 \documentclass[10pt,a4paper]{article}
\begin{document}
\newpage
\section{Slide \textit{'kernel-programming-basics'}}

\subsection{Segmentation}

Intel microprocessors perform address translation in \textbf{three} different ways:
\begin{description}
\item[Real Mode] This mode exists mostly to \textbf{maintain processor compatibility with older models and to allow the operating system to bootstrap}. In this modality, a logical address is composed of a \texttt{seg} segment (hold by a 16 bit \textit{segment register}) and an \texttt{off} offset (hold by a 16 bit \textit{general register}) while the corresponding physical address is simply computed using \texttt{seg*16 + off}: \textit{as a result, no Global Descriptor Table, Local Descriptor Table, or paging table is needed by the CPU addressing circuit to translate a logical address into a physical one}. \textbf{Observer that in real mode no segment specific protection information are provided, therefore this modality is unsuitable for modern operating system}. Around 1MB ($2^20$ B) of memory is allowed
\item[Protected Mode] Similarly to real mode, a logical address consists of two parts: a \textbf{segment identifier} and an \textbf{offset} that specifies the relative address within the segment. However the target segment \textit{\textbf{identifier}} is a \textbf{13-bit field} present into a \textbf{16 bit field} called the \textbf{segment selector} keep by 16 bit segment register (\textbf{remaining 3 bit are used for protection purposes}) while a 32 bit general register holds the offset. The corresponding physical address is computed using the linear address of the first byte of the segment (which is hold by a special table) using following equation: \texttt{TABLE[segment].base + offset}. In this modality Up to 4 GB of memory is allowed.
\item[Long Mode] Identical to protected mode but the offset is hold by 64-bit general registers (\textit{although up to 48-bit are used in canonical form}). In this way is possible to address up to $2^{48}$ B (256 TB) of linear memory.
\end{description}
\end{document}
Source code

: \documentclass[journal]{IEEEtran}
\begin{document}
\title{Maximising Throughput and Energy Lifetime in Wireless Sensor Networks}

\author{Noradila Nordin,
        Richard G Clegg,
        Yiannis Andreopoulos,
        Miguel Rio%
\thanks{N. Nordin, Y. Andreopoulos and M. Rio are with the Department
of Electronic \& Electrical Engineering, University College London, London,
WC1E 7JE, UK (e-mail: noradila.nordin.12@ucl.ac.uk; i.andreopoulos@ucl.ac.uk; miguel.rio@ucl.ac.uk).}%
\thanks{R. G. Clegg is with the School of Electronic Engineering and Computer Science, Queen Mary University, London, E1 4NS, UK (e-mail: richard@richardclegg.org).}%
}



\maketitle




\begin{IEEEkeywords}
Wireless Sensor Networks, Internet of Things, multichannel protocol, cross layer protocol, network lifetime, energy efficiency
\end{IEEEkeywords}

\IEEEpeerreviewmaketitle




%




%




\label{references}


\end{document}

*-*-*

- **Problem**
Among the lines above, which ones include the word "general"? Copy them.

- **Answer**
\item[Real Mode] This mode exists mostly to \textbf{maintain processor compatibility with older models and to allow the operating system to bootstrap}. In this modality, a logical address is composed of a \texttt{seg} segment (hold by a 16 bit \textit{segment register}) and an \texttt{off} offset (hold by a 16 bit \textit{general register}) while the corresponding physical address is simply computed using \texttt{seg*16 + off}: \textit{as a result, no Global Descriptor Table, Local Descriptor Table, or paging table is needed by the CPU addressing circuit to translate a logical address into a physical one}. \textbf{Observer that in real mode no segment specific protection information are provided, therefore this modality is unsuitable for modern operating system}. Around 1MB ($2^20$ B) of memory is allowed
\item[Protected Mode] Similarly to real mode, a logical address consists of two parts: a \textbf{segment identifier} and an \textbf{offset} that specifies the relative address within the segment. However the target segment \textit{\textbf{identifier}} is a \textbf{13-bit field} present into a \textbf{16 bit field} called the \textbf{segment selector} keep by 16 bit segment register (\textbf{remaining 3 bit are used for protection purposes}) while a 32 bit general register holds the offset. The corresponding physical address is computed using the linear address of the first byte of the segment (which is hold by a special table) using following equation: \texttt{TABLE[segment].base + offset}. In this modality Up to 4 GB of memory is allowed.
\item[Long Mode] Identical to protected mode but the offset is hold by 64-bit general registers (\textit{although up to 48-bit are used in canonical form}). In this way is possible to address up to $2^{48}$ B (256 TB) of linear memory.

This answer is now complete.